Beyond structural measurements, an additional advantage of CMR is its ability to characterize arterial wall composition. In parallel with the differences between CAD cases and controls in arterial structure, presence of a lipid-rich necrotic core, particularly in the distal bifurcation, was associated with the presence of obstructive CAD in males. Integrated backscatter analysis in B-mode ultrasound has previously been used to demonstrate a difference in extent of carotid atheromatous tissue between patients with a history of myocardial infarction and low-risk controls [26]. These complimentary findings provide compelling evidence that the lipid-rich necrotic core is not only the basis of local carotid plaque instability [27], but that individuals with CAD may have an increased likelihood of developing plaques that have more pronounced lipid-rich necrotic cores.

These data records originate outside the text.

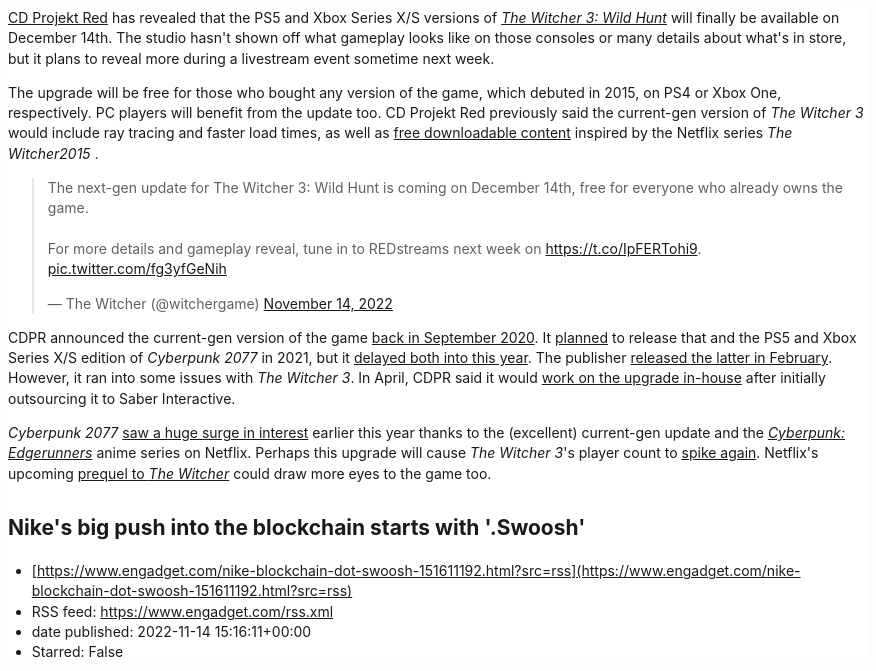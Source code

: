 <p><a href="https://www.engadget.com/tag/cd%20projekt%20red/">CD Projekt Red</a> has revealed that the PS5 and Xbox Series X/S versions of <a href="https://www.engadget.com/tag/THE%20WITCHER%203/"><em>The Witcher 3: Wild Hunt</em></a> will finally be available on December 14th. The studio hasn't shown off what gameplay looks like on those consoles or many details about what's in store, but it plans to reveal more during a livestream event sometime next week.</p><p>The upgrade will be free for those who bought any version of the game, which debuted in 2015, on PS4 or Xbox One, respectively. PC players will benefit from the update too. CD Projekt Red previously said the current-gen version of <em>The Witcher 3</em> would include ray tracing and faster load times, as well as <a href="https://www.engadget.com/the-witcher-3-wild-hunt-netflix-dlc-214822084.html">free downloadable content</a> inspired by the Netflix series <em>The Witcher2015 </em>.</p><span id="end-legacy-contents"></span><div id="34679ad8b7fd436e8b57c0bf45ae4944"><blockquote class="twitter-tweet"><p dir="ltr" lang="en">The next-gen update for The Witcher 3: Wild Hunt is coming on December 14th, free for everyone who already owns the game. <br /><br />For more details and gameplay reveal, tune in to REDstreams next week on <a href="https://t.co/IpFERTohi9">https://t.co/IpFERTohi9</a>. <a href="https://t.co/fg3yfGeNih">pic.twitter.com/fg3yfGeNih</a></p>— The Witcher (@witchergame) <a href="https://twitter.com/witchergame/status/1592177211481944068?ref_src=twsrc%5Etfw">November 14, 2022</a></blockquote></div><p>CDPR announced the current-gen version of the game <a href="https://www.engadget.com/the-witcher-3-next-gen-consoles-133730357.html">back in September 2020</a>. It <a href="https://www.engadget.com/cyberpunk-2077-the-witcher-3-upgrades-ps5-xbox-series-x-s-cd-projekt-red-172038747.html">planned</a> to release that and the PS5 and Xbox Series X/S edition of <em>Cyberpunk 2077 </em>in 2021, but it <a href="https://www.engadget.com/cyberpunk-2077-ps-5-xbox-series-x-the-witcher-3-delayed-cdpr-162218478.html">delayed both into this year</a>. The publisher <a href="https://www.engadget.com/cyberpunk-2077-ps5-xbox-series-xs-release-date-160532406.html">released the latter in February</a>. However, it ran into some issues with <em>The Witcher 3</em>. In April, CDPR said it would <a href="https://www.engadget.com/the-witcher-3-wild-hunt-ps5-xbox-series-x-delay-183832784.html">work on the upgrade in-house</a> after initially outsourcing it to Saber Interactive.&nbsp;</p><p><em>Cyberpunk 2077 </em><a href="https://www.engadget.com/cyberpunk-2077-edgerunners-popularity-spike-161756943.html">saw a huge surge in interest</a> earlier this year thanks to the (excellent) current-gen update and the <a href="https://www.engadget.com/watch-netflixs-cyberpunk-2077-anime-series-trailer-085217619.html"><em>Cyberpunk: Edgerunners</em></a> anime series on Netflix. Perhaps this upgrade will cause <em>The Witcher 3</em>'s player count to <a href="https://www.engadget.com/2019-12-30-the-witcher-3-more-popular-on-steam-than-at-launch.html">spike again</a>. Netflix's upcoming <a href="https://www.engadget.com/netflix-the-witcher-blood-origin-teaser-210014672.html">prequel to <em>The Witcher</em></a> could draw more eyes to the game too.</p>

## Nike's big push into the blockchain starts with '.Swoosh'
 - [https://www.engadget.com/nike-blockchain-dot-swoosh-151611192.html?src=rss](https://www.engadget.com/nike-blockchain-dot-swoosh-151611192.html?src=rss)
 - RSS feed: https://www.engadget.com/rss.xml
 - date published: 2022-11-14 15:16:11+00:00
 - Starred: False
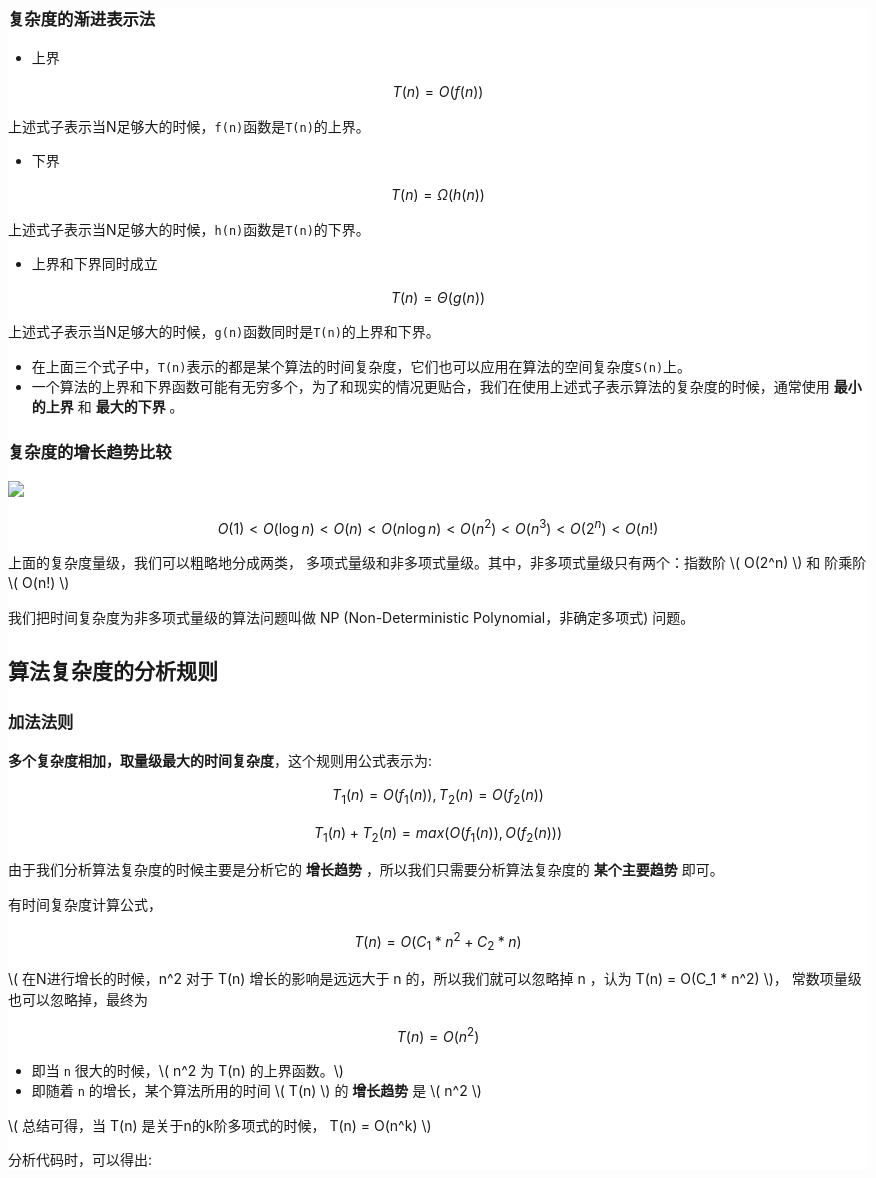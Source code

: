 ### 复杂度的渐进表示法

+ 上界

$$ T(n) = O(f(n)) $$

上述式子表示当N足够大的时候，`f(n)`函数是`T(n)`的上界。

+ 下界

$$ T(n) = \Omega(h(n)) $$

上述式子表示当N足够大的时候，`h(n)`函数是`T(n)`的下界。

+ 上界和下界同时成立

$$ T(n) = \Theta(g(n)) $$

上述式子表示当N足够大的时候，`g(n)`函数同时是`T(n)`的上界和下界。

+ 在上面三个式子中，`T(n)`表示的都是某个算法的时间复杂度，它们也可以应用在算法的空间复杂度`S(n)`上。
+ 一个算法的上界和下界函数可能有无穷多个，为了和现实的情况更贴合，我们在使用上述式子表示算法的复杂度的时候，通常使用 __最小的上界__ 和 __最大的下界__ 。

### 复杂度的增长趋势比较

![](https://passage-1253400711.cos.ap-beijing.myqcloud.com/2022-08-28-073000.png)

$$ O(1) <  O(\log n) < O(n) < O(n \log n) < O(n^2) < O(n^3) < O(2^n) < O(n!) $$

上面的复杂度量级，我们可以粗略地分成两类， 多项式量级和非多项式量级。其中，非多项式量级只有两个：指数阶 \\( O(2^n) \\) 和 阶乘阶 \\( O(n!) \\)

我们把时间复杂度为非多项式量级的算法问题叫做 NP (Non-Deterministic Polynomial，非确定多项式) 问题。

## 算法复杂度的分析规则

### 加法法则

__多个复杂度相加，取量级最大的时间复杂度__，这个规则用公式表示为:

$$ T_1(n) = O(f_1(n)), T_2(n) = O(f_2(n)) $$

$$ T_1(n) + T_2(n) = max(O(f_1(n)), O(f_2(n))) $$

由于我们分析算法复杂度的时候主要是分析它的 __增长趋势__ ，所以我们只需要分析算法复杂度的 __某个主要趋势__ 即可。

有时间复杂度计算公式，

$$ T(n) = O(C_1 * n^2 + C_2 * n) $$

\\( 在N进行增长的时候，n^2 对于 T(n) 增长的影响是远远大于 n 的，所以我们就可以忽略掉 n ，认为 T(n) = O(C_1 * n^2) \\)，
常数项量级也可以忽略掉，最终为

$$ T(n) = O(n^2) $$

- 即当 `n` 很大的时候，\\( n^2 为 T(n) 的上界函数。\\)
- 即随着 `n` 的增长，某个算法所用的时间 \\( T(n) \\) 的 __增长趋势__ 是 \\( n^2 \\)

\\( 总结可得，当 T(n) 是关于n的k阶多项式的时候， T(n) = O(n^k) \\)

分析代码时，可以得出:
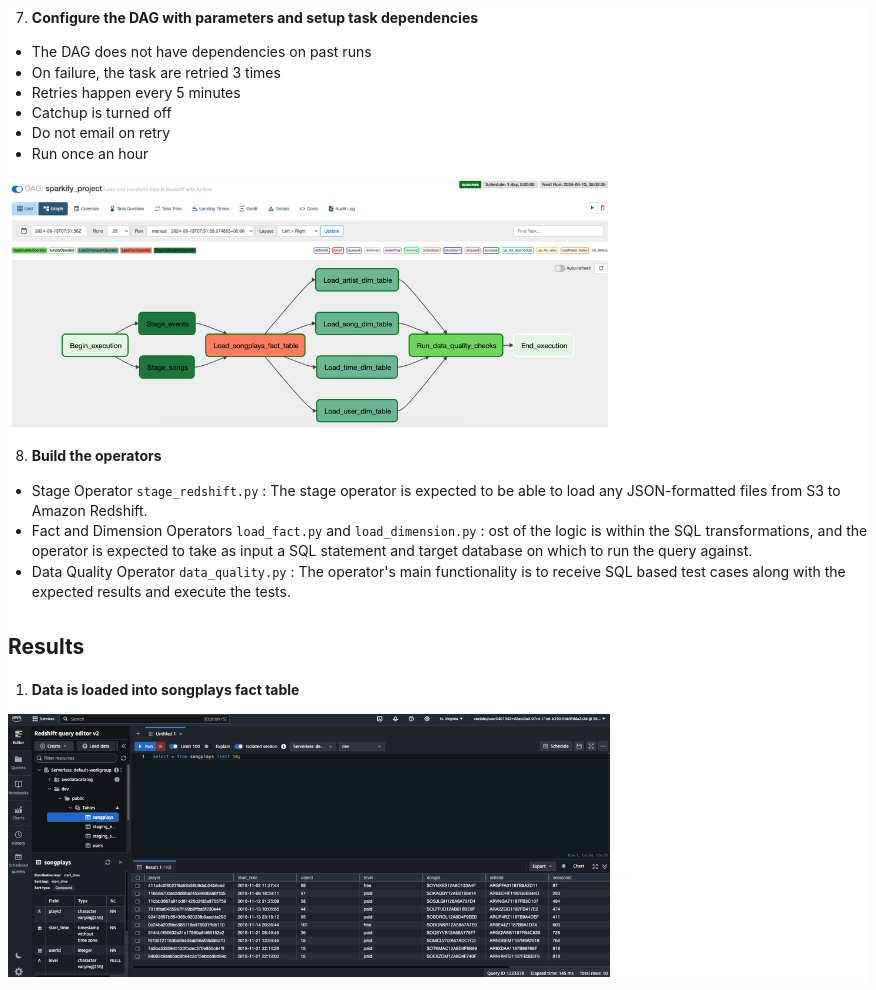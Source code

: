 7. <b>Configure the DAG with parameters and setup task dependencies</b>

- The DAG does not have dependencies on past runs
- On failure, the task are retried 3 times
- Retries happen every 5 minutes
- Catchup is turned off
- Do not email on retry
- Run once an hour

<img src="images/airflow_DAG.png" width="70%">

8. <b>Build the operators</b>

- Stage Operator `stage_redshift.py` : The stage operator is expected to be able to load any JSON-formatted files from S3 to Amazon Redshift.
- Fact and Dimension Operators `load_fact.py` and `load_dimension.py` : ost of the logic is within the SQL transformations, and the operator is expected to take as input a SQL statement and target database on which to run the query against.
- Data Quality Operator `data_quality.py` : The operator's main functionality is to receive SQL based test cases along with the expected results and execute the tests.

## Results

1. <b>Data is loaded into songplays fact table</b>

<img src="images/songplays_table.png" width="70%">
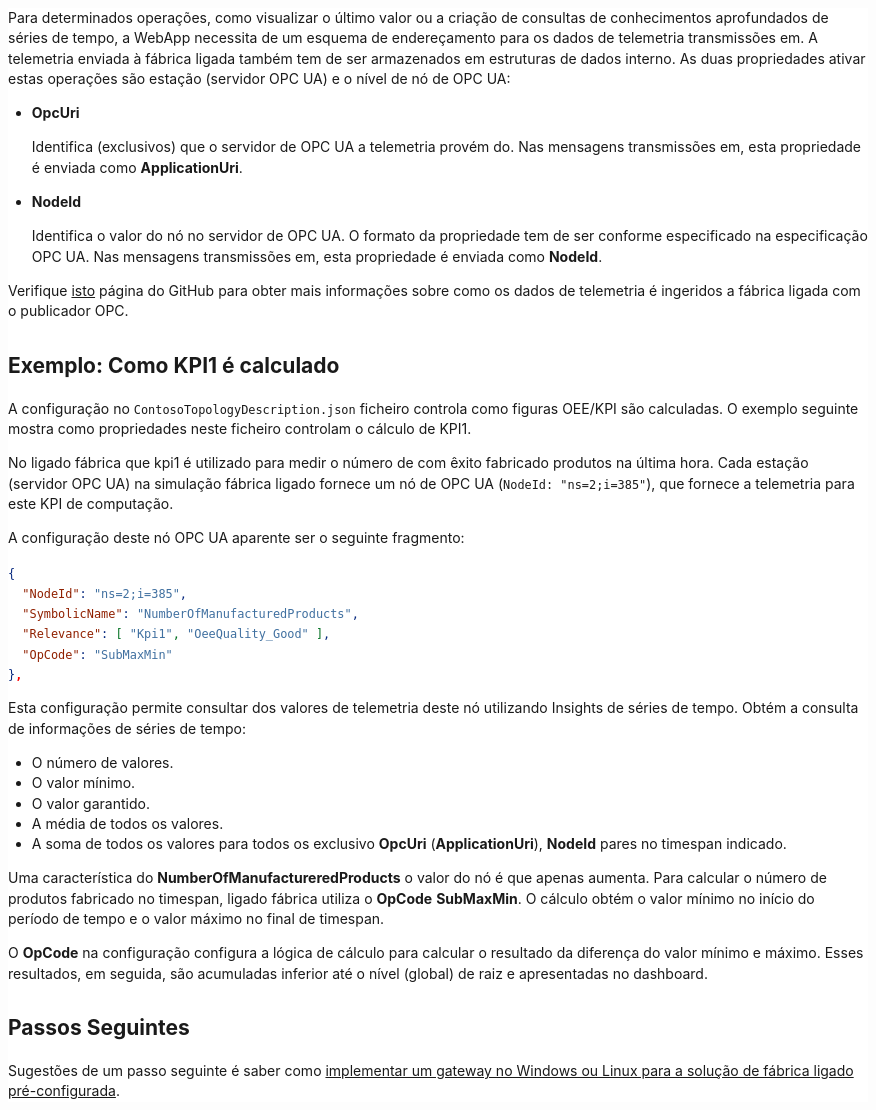Para determinados operações, como visualizar o último valor ou a criação de consultas de conhecimentos aprofundados de séries de tempo, a WebApp necessita de um esquema de endereçamento para os dados de telemetria transmissões em. A telemetria enviada à fábrica ligada também tem de ser armazenados em estruturas de dados interno. As duas propriedades ativar estas operações são estação (servidor OPC UA) e o nível de nó de OPC UA:

* **OpcUri**

  Identifica (exclusivos) que o servidor de OPC UA a telemetria provém do. Nas mensagens transmissões em, esta propriedade é enviada como **ApplicationUri**.

* **NodeId**

  Identifica o valor do nó no servidor de OPC UA. O formato da propriedade tem de ser conforme especificado na especificação OPC UA. Nas mensagens transmissões em, esta propriedade é enviada como **NodeId**.

Verifique [isto](https://github.com/Azure/iot-edge-opc-publisher) página do GitHub para obter mais informações sobre como os dados de telemetria é ingeridos a fábrica ligada com o publicador OPC.

## <a name="example-how-kpi1-is-calculated"></a>Exemplo: Como KPI1 é calculado

A configuração no `ContosoTopologyDescription.json` ficheiro controla como figuras OEE/KPI são calculadas. O exemplo seguinte mostra como propriedades neste ficheiro controlam o cálculo de KPI1.

No ligado fábrica que kpi1 é utilizado para medir o número de com êxito fabricado produtos na última hora. Cada estação (servidor OPC UA) na simulação fábrica ligado fornece um nó de OPC UA (`NodeId: "ns=2;i=385"`), que fornece a telemetria para este KPI de computação.

A configuração deste nó OPC UA aparente ser o seguinte fragmento:

```json
{
  "NodeId": "ns=2;i=385",
  "SymbolicName": "NumberOfManufacturedProducts",
  "Relevance": [ "Kpi1", "OeeQuality_Good" ],
  "OpCode": "SubMaxMin"
},
```

Esta configuração permite consultar dos valores de telemetria deste nó utilizando Insights de séries de tempo. Obtém a consulta de informações de séries de tempo:

* O número de valores.
* O valor mínimo.
* O valor garantido.
* A média de todos os valores.
* A soma de todos os valores para todos os exclusivo **OpcUri** (**ApplicationUri**), **NodeId** pares no timespan indicado.

Uma característica do **NumberOfManufactureredProducts** o valor do nó é que apenas aumenta. Para calcular o número de produtos fabricado no timespan, ligado fábrica utiliza o **OpCode** **SubMaxMin**. O cálculo obtém o valor mínimo no início do período de tempo e o valor máximo no final de timespan.

O **OpCode** na configuração configura a lógica de cálculo para calcular o resultado da diferença do valor mínimo e máximo. Esses resultados, em seguida, são acumuladas inferior até o nível (global) de raiz e apresentadas no dashboard.

## <a name="next-steps"></a>Passos Seguintes

Sugestões de um passo seguinte é saber como [implementar um gateway no Windows ou Linux para a solução de fábrica ligado pré-configurada](iot-suite-connected-factory-gateway-deployment.md).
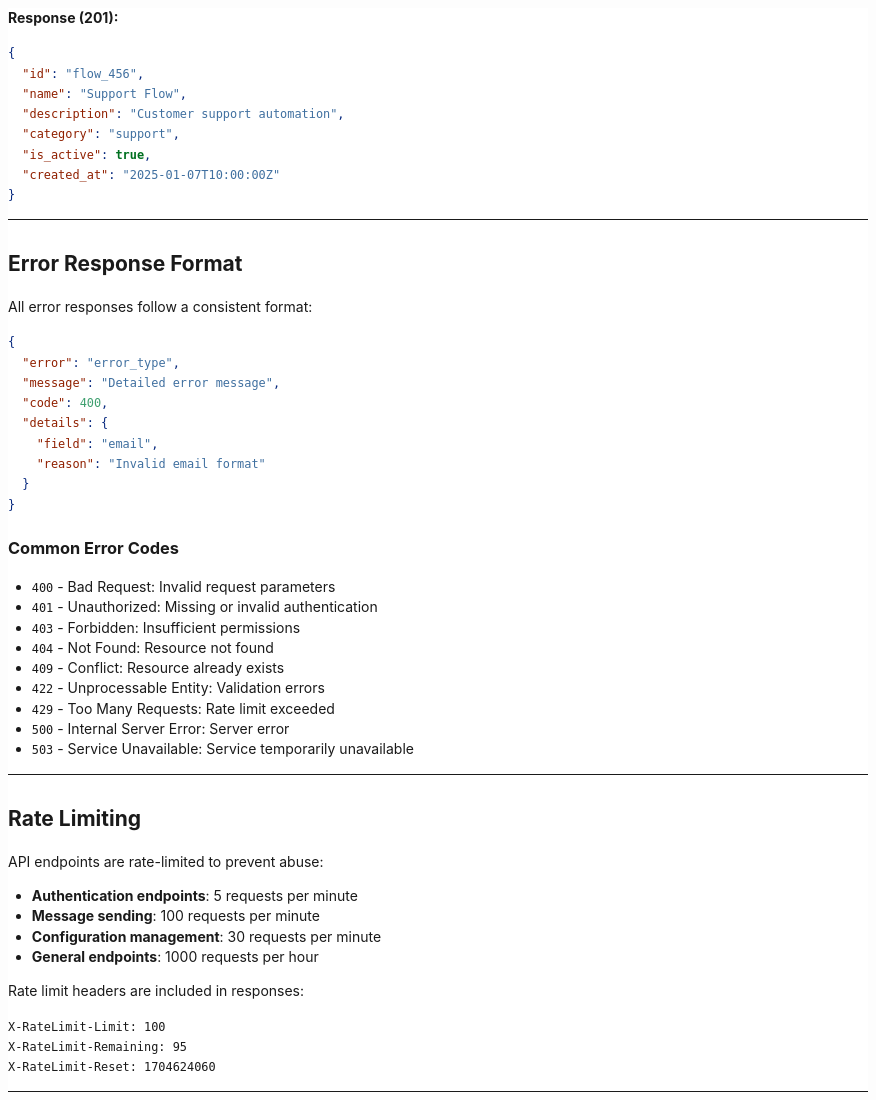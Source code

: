 **Response (201):**
```json
{
  "id": "flow_456",
  "name": "Support Flow",
  "description": "Customer support automation",
  "category": "support",
  "is_active": true,
  "created_at": "2025-01-07T10:00:00Z"
}
```

---

## Error Response Format

All error responses follow a consistent format:

```json
{
  "error": "error_type",
  "message": "Detailed error message",
  "code": 400,
  "details": {
    "field": "email",
    "reason": "Invalid email format"
  }
}
```

### Common Error Codes
- `400` - Bad Request: Invalid request parameters
- `401` - Unauthorized: Missing or invalid authentication
- `403` - Forbidden: Insufficient permissions
- `404` - Not Found: Resource not found
- `409` - Conflict: Resource already exists
- `422` - Unprocessable Entity: Validation errors
- `429` - Too Many Requests: Rate limit exceeded
- `500` - Internal Server Error: Server error
- `503` - Service Unavailable: Service temporarily unavailable

---

## Rate Limiting

API endpoints are rate-limited to prevent abuse:

- **Authentication endpoints**: 5 requests per minute
- **Message sending**: 100 requests per minute
- **Configuration management**: 30 requests per minute
- **General endpoints**: 1000 requests per hour

Rate limit headers are included in responses:
```
X-RateLimit-Limit: 100
X-RateLimit-Remaining: 95
X-RateLimit-Reset: 1704624060
```

---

Finally, calcification was a gender-independent marker and the most robust compositional indicator of obstructive CAD status. The association between calcification and cardiovascular disease has previously been demonstrated in the coronary arteries. Coronary artery calcification as measured by cardiac computed tomography has been closely correlated with severity of coronary artery disease at autopsy [28, 29] and has been shown to predict cardiovascular events in asymptomatic individuals [30]. Our findings in the carotid artery are consistent with cardiac computed tomography data and indicate that the presence of calcification in either arterial bed may be indicative of CAD.

Limitations

The strengths and limitations of using angiographically defined case-control groups have been previously described [31, 32]. The control group may not accurately reflect an at-large population because of 1) the underlying reason for their referral to angiography, and 2) their proven absence of obstructive coronary disease. In addition, individuals with CAD generally receive intensive medical treatment by their primary care physician. Consequently, these results should not be extrapolated to the general population. Individuals with non-obstructive CAD (<50% stenosis) were not enrolled and did not receive a carotid CMR in this case-control study. In future investigations, this sub-group should be included since vulnerable coronary lesions have a high prevalence in non-obstructive CAD [33]. In so doing it will be possible to construct a more complete picture of the association between the structure and composition of the carotid artery and the angiographic severity of coronary disease. In addition, a prospective study including the full spectrum of CAD that aims to identify features or combinations of features in the carotid artery that predict future events should be conducted to establish the utility of this technology for risk stratification.

Conclusion

We believe our study provides evidence for several conclusions. First, high spatial resolution CMR identifies distinct differences in both morphology and composition in the carotid arteries between patients with angiographically documented obstructive CAD and disease-free controls. Second, the distal bulb and ICA of males may be more susceptible to atherosclerotic disease than the common carotid or any segment of the carotid artery of females. Finally, the carotid artery may contain multiple indicators of CAD status that may prove useful during future investigations.